Coba Ruins

Coba Ruins

 

 

The city of Coba, most of which is dated between 500 to 900A.D., was once an integral hub to the ancient Mayans, facilitating trade between the coast and the cities deeper in the Yucatan.  It spans over 5 square miles and was estimated to have housed around 45,000 inhabitants at its peak.What makes this ruin site unique to the curious traveler, compared to  more famous ruins like Tulum or Chichen Itza, is how it remains relatively untouched.

 

For the most part, its temples and structures have not undergone restoration and, in fact, it’s  estimated that there are more than 6,000 structures at the site, the majority of which are still buried beneath the jungle.
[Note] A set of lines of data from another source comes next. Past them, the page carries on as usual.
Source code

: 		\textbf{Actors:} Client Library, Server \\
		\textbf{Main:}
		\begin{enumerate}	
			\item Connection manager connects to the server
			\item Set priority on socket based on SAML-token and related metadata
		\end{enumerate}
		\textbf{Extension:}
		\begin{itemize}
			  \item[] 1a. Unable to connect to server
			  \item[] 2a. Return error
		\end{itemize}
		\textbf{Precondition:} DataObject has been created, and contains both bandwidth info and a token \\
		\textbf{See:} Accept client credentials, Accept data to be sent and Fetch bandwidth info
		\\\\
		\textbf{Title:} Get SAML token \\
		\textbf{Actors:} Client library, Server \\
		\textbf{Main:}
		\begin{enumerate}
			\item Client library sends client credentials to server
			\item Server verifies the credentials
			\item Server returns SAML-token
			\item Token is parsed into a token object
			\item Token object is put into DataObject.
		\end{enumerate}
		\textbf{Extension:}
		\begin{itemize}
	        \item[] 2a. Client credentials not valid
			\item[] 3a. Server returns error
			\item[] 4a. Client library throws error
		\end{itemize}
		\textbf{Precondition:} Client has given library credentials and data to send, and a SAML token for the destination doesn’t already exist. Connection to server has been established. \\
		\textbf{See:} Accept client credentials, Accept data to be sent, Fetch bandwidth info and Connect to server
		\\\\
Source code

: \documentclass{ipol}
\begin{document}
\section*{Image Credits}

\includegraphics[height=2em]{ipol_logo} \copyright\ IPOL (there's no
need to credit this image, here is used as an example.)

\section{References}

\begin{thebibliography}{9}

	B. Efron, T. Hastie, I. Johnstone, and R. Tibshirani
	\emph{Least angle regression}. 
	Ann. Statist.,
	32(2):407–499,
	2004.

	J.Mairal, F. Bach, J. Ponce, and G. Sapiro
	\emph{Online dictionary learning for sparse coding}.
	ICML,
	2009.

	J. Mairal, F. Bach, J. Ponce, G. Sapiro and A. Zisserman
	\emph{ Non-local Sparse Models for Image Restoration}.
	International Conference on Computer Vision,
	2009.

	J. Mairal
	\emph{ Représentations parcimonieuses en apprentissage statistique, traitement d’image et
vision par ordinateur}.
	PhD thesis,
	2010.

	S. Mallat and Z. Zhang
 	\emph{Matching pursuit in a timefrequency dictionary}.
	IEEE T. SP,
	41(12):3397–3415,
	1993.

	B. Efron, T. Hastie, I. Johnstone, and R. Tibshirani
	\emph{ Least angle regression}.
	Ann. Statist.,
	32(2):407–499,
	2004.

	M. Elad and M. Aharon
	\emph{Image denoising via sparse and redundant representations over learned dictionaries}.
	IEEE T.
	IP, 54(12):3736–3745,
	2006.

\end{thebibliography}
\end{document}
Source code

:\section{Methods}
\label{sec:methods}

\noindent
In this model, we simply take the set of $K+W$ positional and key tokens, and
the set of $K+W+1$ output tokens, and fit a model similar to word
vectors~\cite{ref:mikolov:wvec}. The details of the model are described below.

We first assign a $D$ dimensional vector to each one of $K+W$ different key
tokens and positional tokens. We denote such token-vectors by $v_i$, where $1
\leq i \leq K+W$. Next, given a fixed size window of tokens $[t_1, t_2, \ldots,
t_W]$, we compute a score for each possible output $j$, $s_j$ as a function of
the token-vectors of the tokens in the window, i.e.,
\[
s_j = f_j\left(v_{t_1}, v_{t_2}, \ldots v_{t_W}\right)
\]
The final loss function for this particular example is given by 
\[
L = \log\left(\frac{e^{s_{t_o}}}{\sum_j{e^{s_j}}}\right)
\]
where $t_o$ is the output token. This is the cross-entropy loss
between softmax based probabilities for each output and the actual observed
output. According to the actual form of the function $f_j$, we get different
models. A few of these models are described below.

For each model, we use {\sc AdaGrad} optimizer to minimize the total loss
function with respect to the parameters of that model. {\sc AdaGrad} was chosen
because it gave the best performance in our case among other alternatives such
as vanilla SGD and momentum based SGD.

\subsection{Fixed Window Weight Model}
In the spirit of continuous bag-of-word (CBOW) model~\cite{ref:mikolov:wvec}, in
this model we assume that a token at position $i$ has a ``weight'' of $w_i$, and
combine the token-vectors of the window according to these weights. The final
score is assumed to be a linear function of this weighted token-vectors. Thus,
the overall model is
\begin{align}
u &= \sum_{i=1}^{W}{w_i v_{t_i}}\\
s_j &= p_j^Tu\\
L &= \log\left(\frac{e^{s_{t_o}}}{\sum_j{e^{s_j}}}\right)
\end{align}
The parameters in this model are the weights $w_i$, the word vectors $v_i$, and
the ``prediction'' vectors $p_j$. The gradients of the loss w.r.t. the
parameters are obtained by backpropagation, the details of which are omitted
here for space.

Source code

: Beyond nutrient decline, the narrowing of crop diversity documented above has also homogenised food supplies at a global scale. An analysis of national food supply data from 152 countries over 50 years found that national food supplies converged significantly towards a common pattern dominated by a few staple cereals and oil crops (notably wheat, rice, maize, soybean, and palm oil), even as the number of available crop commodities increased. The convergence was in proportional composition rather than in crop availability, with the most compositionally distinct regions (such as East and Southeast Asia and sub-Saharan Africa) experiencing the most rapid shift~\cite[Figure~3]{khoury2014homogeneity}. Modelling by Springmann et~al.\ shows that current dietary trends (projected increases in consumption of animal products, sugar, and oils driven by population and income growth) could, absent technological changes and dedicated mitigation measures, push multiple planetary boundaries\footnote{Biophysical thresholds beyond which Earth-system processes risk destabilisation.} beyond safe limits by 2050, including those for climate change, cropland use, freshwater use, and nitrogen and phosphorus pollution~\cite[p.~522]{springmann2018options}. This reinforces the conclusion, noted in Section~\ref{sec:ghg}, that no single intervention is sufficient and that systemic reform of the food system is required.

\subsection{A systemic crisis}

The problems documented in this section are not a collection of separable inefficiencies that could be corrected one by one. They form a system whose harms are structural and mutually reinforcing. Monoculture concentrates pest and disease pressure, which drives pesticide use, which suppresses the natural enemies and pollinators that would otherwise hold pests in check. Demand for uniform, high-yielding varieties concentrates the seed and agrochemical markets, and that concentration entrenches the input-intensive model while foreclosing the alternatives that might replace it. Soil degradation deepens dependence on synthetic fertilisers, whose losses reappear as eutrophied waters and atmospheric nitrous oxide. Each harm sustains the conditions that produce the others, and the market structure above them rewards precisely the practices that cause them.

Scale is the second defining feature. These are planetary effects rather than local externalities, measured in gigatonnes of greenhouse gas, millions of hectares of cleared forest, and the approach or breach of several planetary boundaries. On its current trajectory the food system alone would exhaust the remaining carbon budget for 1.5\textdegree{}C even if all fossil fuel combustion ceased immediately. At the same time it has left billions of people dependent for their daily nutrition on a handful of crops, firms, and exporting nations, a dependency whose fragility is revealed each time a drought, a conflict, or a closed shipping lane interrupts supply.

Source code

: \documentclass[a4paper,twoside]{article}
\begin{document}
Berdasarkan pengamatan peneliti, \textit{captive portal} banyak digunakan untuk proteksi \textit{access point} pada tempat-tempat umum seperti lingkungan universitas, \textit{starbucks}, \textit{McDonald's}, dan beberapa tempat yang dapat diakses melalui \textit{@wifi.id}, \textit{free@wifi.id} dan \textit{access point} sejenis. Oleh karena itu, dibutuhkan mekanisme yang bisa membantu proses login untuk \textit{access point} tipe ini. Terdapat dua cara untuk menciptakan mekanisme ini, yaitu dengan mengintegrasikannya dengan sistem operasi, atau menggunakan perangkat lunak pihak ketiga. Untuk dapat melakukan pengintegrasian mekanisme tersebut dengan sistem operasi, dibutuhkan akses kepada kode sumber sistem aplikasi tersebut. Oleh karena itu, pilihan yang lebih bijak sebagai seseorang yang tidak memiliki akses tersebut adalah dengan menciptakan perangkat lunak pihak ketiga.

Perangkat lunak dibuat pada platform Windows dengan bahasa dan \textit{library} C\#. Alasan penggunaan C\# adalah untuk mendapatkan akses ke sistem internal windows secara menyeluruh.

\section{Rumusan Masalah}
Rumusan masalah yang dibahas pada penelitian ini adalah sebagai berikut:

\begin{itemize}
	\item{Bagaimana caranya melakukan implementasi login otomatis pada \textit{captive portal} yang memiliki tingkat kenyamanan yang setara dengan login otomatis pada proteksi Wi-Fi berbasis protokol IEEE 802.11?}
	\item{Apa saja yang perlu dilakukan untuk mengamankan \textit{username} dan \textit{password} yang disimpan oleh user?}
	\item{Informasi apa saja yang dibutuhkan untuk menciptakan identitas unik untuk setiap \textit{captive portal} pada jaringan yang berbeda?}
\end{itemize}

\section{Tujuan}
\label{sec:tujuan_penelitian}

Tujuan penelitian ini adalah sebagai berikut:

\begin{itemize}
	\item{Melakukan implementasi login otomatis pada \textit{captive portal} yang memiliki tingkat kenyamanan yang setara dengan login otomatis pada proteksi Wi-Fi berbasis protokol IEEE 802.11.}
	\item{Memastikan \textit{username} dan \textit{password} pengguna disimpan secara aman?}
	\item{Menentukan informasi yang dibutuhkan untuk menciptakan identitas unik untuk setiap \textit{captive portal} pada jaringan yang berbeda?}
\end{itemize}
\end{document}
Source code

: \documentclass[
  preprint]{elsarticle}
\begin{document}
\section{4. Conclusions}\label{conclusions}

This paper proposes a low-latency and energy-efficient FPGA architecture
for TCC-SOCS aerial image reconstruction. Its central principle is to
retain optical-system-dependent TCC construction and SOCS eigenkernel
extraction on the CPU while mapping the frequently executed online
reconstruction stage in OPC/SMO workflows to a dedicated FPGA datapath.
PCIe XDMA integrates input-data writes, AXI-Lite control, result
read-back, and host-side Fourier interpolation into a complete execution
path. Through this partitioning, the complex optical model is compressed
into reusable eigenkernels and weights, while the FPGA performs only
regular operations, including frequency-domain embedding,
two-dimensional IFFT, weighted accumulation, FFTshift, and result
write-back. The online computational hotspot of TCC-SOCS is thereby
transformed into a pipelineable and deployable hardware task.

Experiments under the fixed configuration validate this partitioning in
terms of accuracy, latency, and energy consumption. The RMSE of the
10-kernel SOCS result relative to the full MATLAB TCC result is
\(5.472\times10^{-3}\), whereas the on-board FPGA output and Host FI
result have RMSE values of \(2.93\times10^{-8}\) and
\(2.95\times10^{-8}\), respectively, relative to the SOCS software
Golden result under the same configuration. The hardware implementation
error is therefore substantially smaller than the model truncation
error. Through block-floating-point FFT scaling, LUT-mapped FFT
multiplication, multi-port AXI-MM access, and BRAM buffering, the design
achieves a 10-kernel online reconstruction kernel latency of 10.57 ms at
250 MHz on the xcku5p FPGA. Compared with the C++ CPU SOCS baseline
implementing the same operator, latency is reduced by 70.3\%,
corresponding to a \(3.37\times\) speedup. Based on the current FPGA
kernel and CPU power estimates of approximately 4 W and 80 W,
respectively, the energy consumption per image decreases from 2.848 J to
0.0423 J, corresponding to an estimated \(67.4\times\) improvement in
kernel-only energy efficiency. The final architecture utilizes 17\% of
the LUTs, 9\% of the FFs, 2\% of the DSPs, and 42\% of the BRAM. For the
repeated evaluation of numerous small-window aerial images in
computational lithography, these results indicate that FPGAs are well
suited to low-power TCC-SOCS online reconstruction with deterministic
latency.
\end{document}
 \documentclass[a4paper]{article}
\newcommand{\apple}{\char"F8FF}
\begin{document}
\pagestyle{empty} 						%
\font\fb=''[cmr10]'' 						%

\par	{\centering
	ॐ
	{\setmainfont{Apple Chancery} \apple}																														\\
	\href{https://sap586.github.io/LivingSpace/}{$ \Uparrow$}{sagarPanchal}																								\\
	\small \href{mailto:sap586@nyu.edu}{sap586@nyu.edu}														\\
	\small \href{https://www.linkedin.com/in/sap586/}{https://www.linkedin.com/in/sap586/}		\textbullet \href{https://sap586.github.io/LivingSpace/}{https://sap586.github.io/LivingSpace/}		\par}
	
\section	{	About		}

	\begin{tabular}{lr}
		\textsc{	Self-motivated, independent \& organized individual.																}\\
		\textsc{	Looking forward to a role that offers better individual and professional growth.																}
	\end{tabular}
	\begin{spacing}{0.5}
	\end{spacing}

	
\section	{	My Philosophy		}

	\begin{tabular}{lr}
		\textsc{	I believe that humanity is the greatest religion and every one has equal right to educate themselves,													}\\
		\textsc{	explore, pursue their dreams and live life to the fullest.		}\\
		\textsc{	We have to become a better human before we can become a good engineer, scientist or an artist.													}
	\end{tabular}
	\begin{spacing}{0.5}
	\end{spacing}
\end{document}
Coba’s desolate yet peaceful grounds tease you’re imagination as you walk along dirt paths under the heavy canopy of the jungle. It’s truly awe-inspiring to think of how these structures were built and how this site had  the largest population of all the ancient Mayan cities. Hike up the largest structure, the 138 foot tall pyramid—Nohoch Mul. This is one of the only ruins that you can actually climb up instead of having to stay behind ropes. Get to the top for a breathtaking view of the jungle.

 

 

 

Location: 26 miles from Tulum
Hours of Operation:  8:00am-5:00pm/7 Days
Type of Activity: Sightseeing
Cost:  $38 pesos for admittance

 

  • You’ll be walking through the jungle so bring bug repellent.
  • Bring a small bag with some water and your camera.
  • Wear comfortable walking shoes. You’ll be doing a lot of walking and can hike up the 138 foot pyramid Nohoch Mul.
  • Tour guides are available at the entrance and by the bike rental stand. Ones deeper into the site are a bit more negotiable with their rates.
  • Rent a bike for $3 USD. It’s easier to get around the huge site and the breeze from riding will help cool you off.
  • Bring some extra cash with you because there are some great local run shops in the parking lot where you can load up on gifts and souvenirs.